Here’s what I mean. Saving faith is not the persuasion that the resurrection of Jesus rose bodily from the grave. That persuasion is essential to saving faith, but not the essence of it. The devil knows that Jesus rose from the dead, and he is not saved (see also Luke 16:31). The essence of saving faith is seeing the supreme beauty of Christ in the meaning of the event, and embracing him as Savior, and Lord, and the greatest Treasure in the universe. Satan does not see the crucified and risen Christ as supremely beautiful, and he does not treasure him. But believers do. That is the essence of saving faith. John Piper
Piper does have a creamy, savor your latte, enticing sort of way of saying and writing things, but putting aside his “it’s all about the beauty of Christ” response to Stanley’s focus on the resurrection, the question is, Is Piper right? Biblically right?
While Piper is perpetually all about a hedonistically (“Christian”) guided interpretation of faith, what is lacking in his “essence of saving faith” are two critical elements. Notwithstanding that the resurrection alone is not the complete Gospel, first, the Calvinist Piper recognizes saving faith is not something based on our unaided apprehension of either the sacrifice or “the supreme beauty of Christ.” It is exclusively based on the preferential work of God through His Holy Spirit via His read or proclaimed Word. But his comment in response to Stanley does not cite that utterly critical requirement for faith.
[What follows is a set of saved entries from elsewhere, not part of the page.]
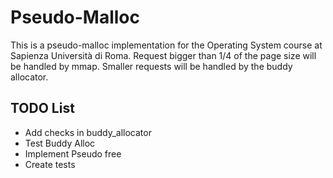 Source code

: # Pseudo-Malloc
  
This is a pseudo-malloc implementation for the Operating System course at Sapienza Università di Roma. Request bigger than 1/4 of the page size will be handled by mmap. Smaller requests will be handled by the buddy allocator.


## TODO List

- Add checks in buddy_allocator
- Test Buddy Alloc
- Implement Pseudo free
- Create tests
Faith is a divine gift, not, as Stanley’s apologetic seems to posit, the self-created, ginned-up gusto of coming to terms with apparently contradictory truths (those from science vs. those from the Bible) in order to thereby make a qualified profession of faith in a resurrected Christ. When salvation is divinely wrought by the Holy Spirit, at God’s discretion, along with it comes a growing illumination of His Word as Truth. The premise that we should, then, just eliminate the emphasis on Scripture is ludicrous. Unbelievers already don’t believe it. Yet God still saves … through His Word.
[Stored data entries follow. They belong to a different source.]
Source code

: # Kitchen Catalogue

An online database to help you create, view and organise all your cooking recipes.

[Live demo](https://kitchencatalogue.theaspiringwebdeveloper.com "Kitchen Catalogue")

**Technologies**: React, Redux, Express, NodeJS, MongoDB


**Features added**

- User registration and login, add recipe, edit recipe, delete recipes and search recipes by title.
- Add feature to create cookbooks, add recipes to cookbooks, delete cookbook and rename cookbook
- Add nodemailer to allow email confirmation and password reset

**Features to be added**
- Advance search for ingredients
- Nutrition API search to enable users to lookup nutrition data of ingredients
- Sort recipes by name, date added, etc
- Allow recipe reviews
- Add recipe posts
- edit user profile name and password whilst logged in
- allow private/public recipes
I’ve yet to witness to an unbeliever who refused to consider my defense of my faith because they found Scripture questionable. I know, and expect, that they find it dubious and, further, that they cannot understand it. But it neither limits me from responding to their questions logically and rationally nor does their Scriptural disdain preclude me from citing the truth God has proclaimed in His Word. The Word is the most effective tool I have in witnessing, not a device I should downplay, avoid, and discredit. The job of salvation belongs to the Lord, not me, and He manages yet to still save post-modern souls … by His Word. When He brings someone to the Truth, He will, most assuredly, grow them and sanctify them in that Truth. He gives the faith to believe His Word.
Secondly, Piper’s response, as does Stanley’s sermon, fails to cite or issue a full, clear presentation of the Gospel along with the oft-read New Testament-necessary appeal of “repent and believe.” At best, then, Stanley’s apologetic approach, lacking the Gospel and the Biblical command to “repent and believe” might create intellectual assenters to historical facts about Jesus, but will not provide the necessary truths through which God sovereignly and legitimately regenerates.
Piper’s response was as though Stanley were teaching a class of pastors on how (not to) defend the “most important” part of the Bible – the resurrection. But that’s not the context of Stanley’s derisive apologetic. He was preaching a Sunday morning sermon, or presuming to be doing so. Piper’s lukewarm response then, even if correct for would-be or novice pastors, is neither instructive as a defense of the faith for such a pastor who is told by God, in a pithy Pauline way, to “preach the word.”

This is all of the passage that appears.